By Dr. Abner Mality
Listen up, you cats, time for Doc Mality to cool his jets and fly into a different scene, if you reach what I’m sayin’. It’s true, Daddy...constant exposure to brain-blasting metal can wear a brother down, so it ain’t such a bad idea to stretch now and then. I’ve been rediscovering my prog rock vibe lately and even getting a classical groove on. So why not give Chicago’s SONS OF RA a try, even if I don’t exactly have the vocabulary and knowledge to judge a jazz act.
SONS OF RA have been around almost 20 years now, but I haven’t been working the same side of the street, dig? These guys aren’t what you’d call Dixieland or Big Band...they are more of a jazz fusion outfit that’s not afraid to shake things up with a dash of heavy music and prog rock. I’m thinking this is probably an updated take on WEATHER REPORT or MAHAVISHNU ORCHESTRA. There’s sax here and some flute and ivory ticklin’, but really the SONS lean on electric guitar, bass and drums for their sound. I see the drummer is Mike Rataj from ARBOGAST and MINE COLLAPSE, so the cat knows how pound that kit like a fiend.
They really mix things up and play many different styles, “Disintegration” (Alabama Revisited) shows right away they can be dark and heavy, as both electric guitar and sax battle each other with fierce sounds. Also, I must relate that SONS OF RA is purely an instrumental act, so thank God we don’t get scat vocals! “Outside Looking In” really gets hot and funky, almost ZAPPA-like and the horns are sounding sexy. “Don’t Know Yet” is that WEIRD jazz that drives a lot of folks to the door...strange, skittering noises like a spider wearing tap dance shoes leads to something that reaches almost death metal heaviness...really crushing. A wild, disjointed tune!

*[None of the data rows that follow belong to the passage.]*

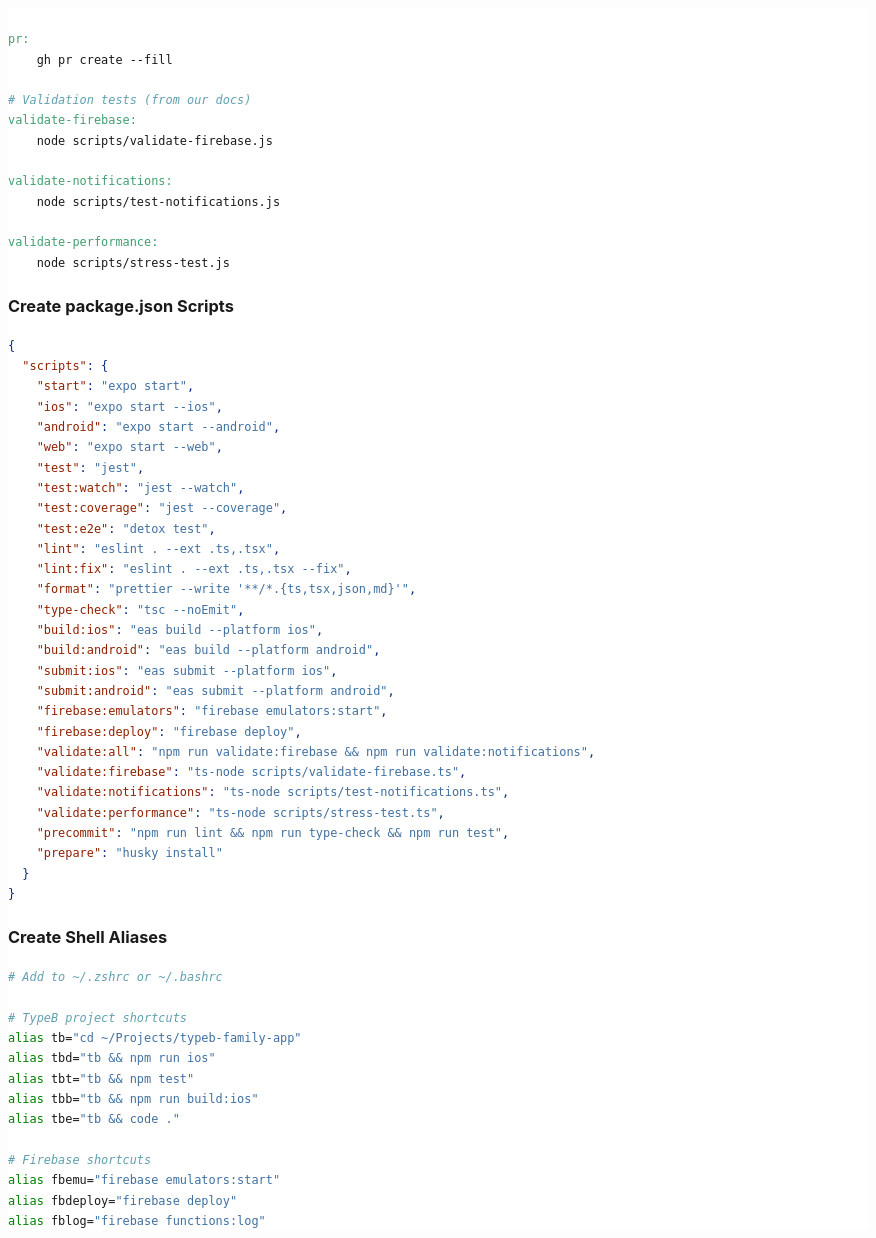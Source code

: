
 ```makefile

pr:
	gh pr create --fill

# Validation tests (from our docs)
validate-firebase:
	node scripts/validate-firebase.js

validate-notifications:
	node scripts/test-notifications.js

validate-performance:
	node scripts/stress-test.js
```

### Create package.json Scripts
```json
{
  "scripts": {
    "start": "expo start",
    "ios": "expo start --ios",
    "android": "expo start --android",
    "web": "expo start --web",
    "test": "jest",
    "test:watch": "jest --watch",
    "test:coverage": "jest --coverage",
    "test:e2e": "detox test",
    "lint": "eslint . --ext .ts,.tsx",
    "lint:fix": "eslint . --ext .ts,.tsx --fix",
    "format": "prettier --write '**/*.{ts,tsx,json,md}'",
    "type-check": "tsc --noEmit",
    "build:ios": "eas build --platform ios",
    "build:android": "eas build --platform android",
    "submit:ios": "eas submit --platform ios",
    "submit:android": "eas submit --platform android",
    "firebase:emulators": "firebase emulators:start",
    "firebase:deploy": "firebase deploy",
    "validate:all": "npm run validate:firebase && npm run validate:notifications",
    "validate:firebase": "ts-node scripts/validate-firebase.ts",
    "validate:notifications": "ts-node scripts/test-notifications.ts",
    "validate:performance": "ts-node scripts/stress-test.ts",
    "precommit": "npm run lint && npm run type-check && npm run test",
    "prepare": "husky install"
  }
}
```

### Create Shell Aliases
```bash
# Add to ~/.zshrc or ~/.bashrc

# TypeB project shortcuts
alias tb="cd ~/Projects/typeb-family-app"
alias tbd="tb && npm run ios"
alias tbt="tb && npm test"
alias tbb="tb && npm run build:ios"
alias tbe="tb && code ."

# Firebase shortcuts
alias fbemu="firebase emulators:start"
alias fbdeploy="firebase deploy"
alias fblog="firebase functions:log"

```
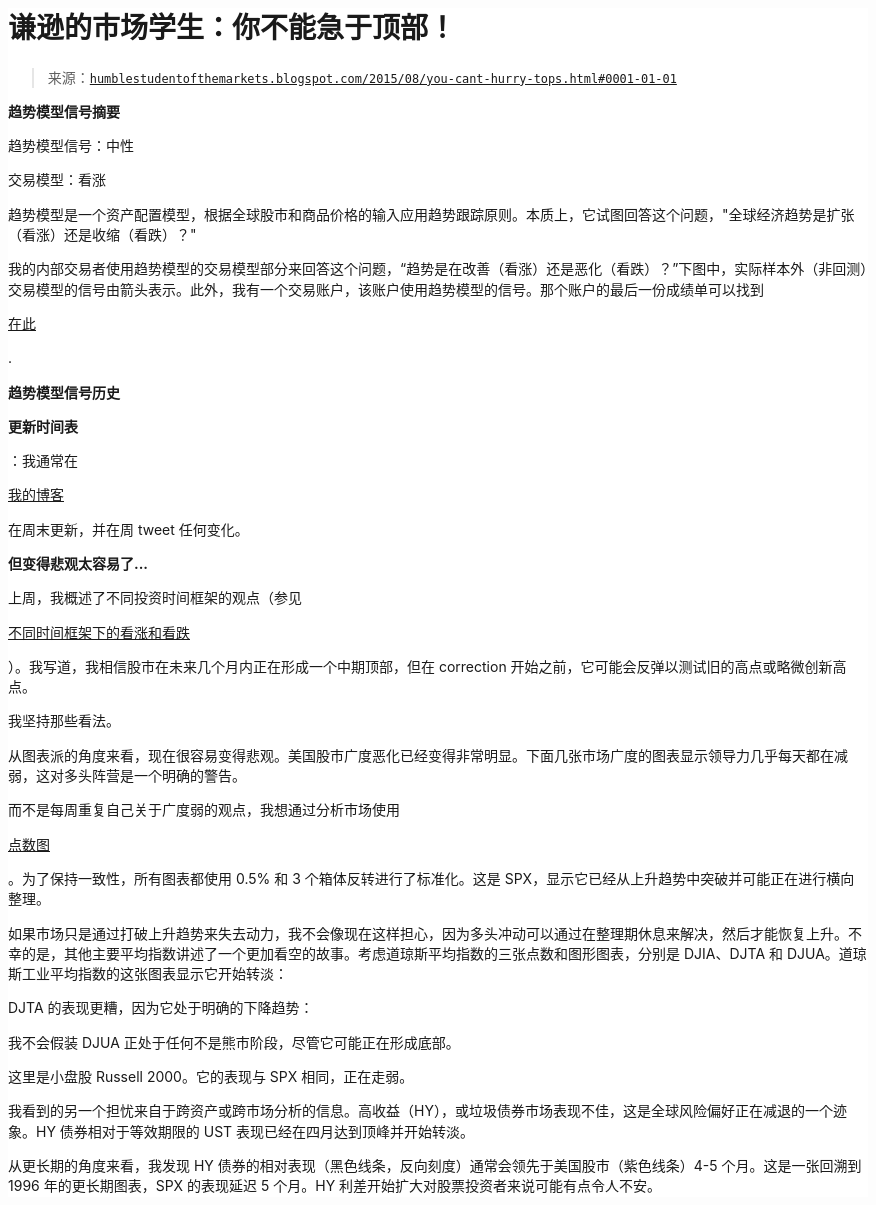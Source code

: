 

# 谦逊的市场学生：你不能急于顶部！

> 来源：[`humblestudentofthemarkets.blogspot.com/2015/08/you-cant-hurry-tops.html#0001-01-01`](https://humblestudentofthemarkets.blogspot.com/2015/08/you-cant-hurry-tops.html#0001-01-01)

**趋势模型信号摘要**

趋势模型信号：中性

交易模型：看涨

趋势模型是一个资产配置模型，根据全球股市和商品价格的输入应用趋势跟踪原则。本质上，它试图回答这个问题，"全球经济趋势是扩张（看涨）还是收缩（看跌）？"

我的内部交易者使用趋势模型的交易模型部分来回答这个问题，“趋势是在改善（看涨）还是恶化（看跌）？”下图中，实际样本外（非回测）交易模型的信号由箭头表示。此外，我有一个交易账户，该账户使用趋势模型的信号。那个账户的最后一份成绩单可以找到

[在此](http://humblestudentofthemarkets.blogspot.com/2015/08/trend-model-july-report-card-47.html)

.

**趋势模型信号历史**

**更新时间表**

：我通常在

[我的博客](http://humblestudentofthemarkets.blogspot.com/)

在周末更新，并在周 tweet 任何变化。

**但变得悲观太容易了...**

上周，我概述了不同投资时间框架的观点（参见

[不同时间框架下的看涨和看跌](http://humblestudentofthemarkets.blogspot.com/2015/08/bullish-and-bearish-over-different-time.html)

）。我写道，我相信股市在未来几个月内正在形成一个中期顶部，但在 correction 开始之前，它可能会反弹以测试旧的高点或略微创新高点。

我坚持那些看法。

从图表派的角度来看，现在很容易变得悲观。美国股市广度恶化已经变得非常明显。下面几张市场广度的图表显示领导力几乎每天都在减弱，这对多头阵营是一个明确的警告。

而不是每周重复自己关于广度弱的观点，我想通过分析市场使用

[点数图](http://www.investopedia.com/articles/technical/03/081303.asp)

。为了保持一致性，所有图表都使用 0.5% 和 3 个箱体反转进行了标准化。这是 SPX，显示它已经从上升趋势中突破并可能正在进行横向整理。

如果市场只是通过打破上升趋势来失去动力，我不会像现在这样担心，因为多头冲动可以通过在整理期休息来解决，然后才能恢复上升。不幸的是，其他主要平均指数讲述了一个更加看空的故事。考虑道琼斯平均指数的三张点数和图形图表，分别是 DJIA、DJTA 和 DJUA。道琼斯工业平均指数的这张图表显示它开始转淡：

DJTA 的表现更糟，因为它处于明确的下降趋势：

我不会假装 DJUA 正处于任何不是熊市阶段，尽管它可能正在形成底部。

这里是小盘股 Russell 2000。它的表现与 SPX 相同，正在走弱。

我看到的另一个担忧来自于跨资产或跨市场分析的信息。高收益（HY），或垃圾债券市场表现不佳，这是全球风险偏好正在减退的一个迹象。HY 债券相对于等效期限的 UST 表现已经在四月达到顶峰并开始转淡。

从更长期的角度来看，我发现 HY 债券的相对表现（黑色线条，反向刻度）通常会领先于美国股市（紫色线条）4-5 个月。这是一张回溯到 1996 年的更长期图表，SPX 的表现延迟 5 个月。HY 利差开始扩大对股票投资者来说可能有点令人不安。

“Intrepidation” is altogether more laid back, pretty much pure fusion...nice restrained guitar work and cool drumming, a bit on the math rock side. “Vashkar” is a highlight...really spacy jazz with a big Hammond organ sound in the background and improvised sounding sax and guitar that builds to a big climax. “Upstart” is more weirdo jazz with a nervous, ominous feel to it and some heavy riffing folded in. “Porous Silver” is an upbeat funky tune...nice but fairly conventional. “Nature Boy” (a title that reminds of an annoying co-worker of years ago) sounds like it might be a cover of some kind. Starts off as cool as an igloo and laid back...kind of like something you’d hear at 3 A.M. at the Green Mill. It does pick up pace and gets more intense as it rolls on. The album wraps up with “Lividity And The Ascension”, a short tune with more of a hard rock feel and emphasis on kicking guitar
This is probably the most saxophone I’m going to hear this year, if not for several years. If the Doc was a genuine jazzbo, I could bring up a lot of different names to compare this to, but it is better for me not to speak of matters I know little of. I will say that “Standard Deviation” was actually a cool deviation from my usual fare, but this isn’t what I’ll diving into on a regular basis.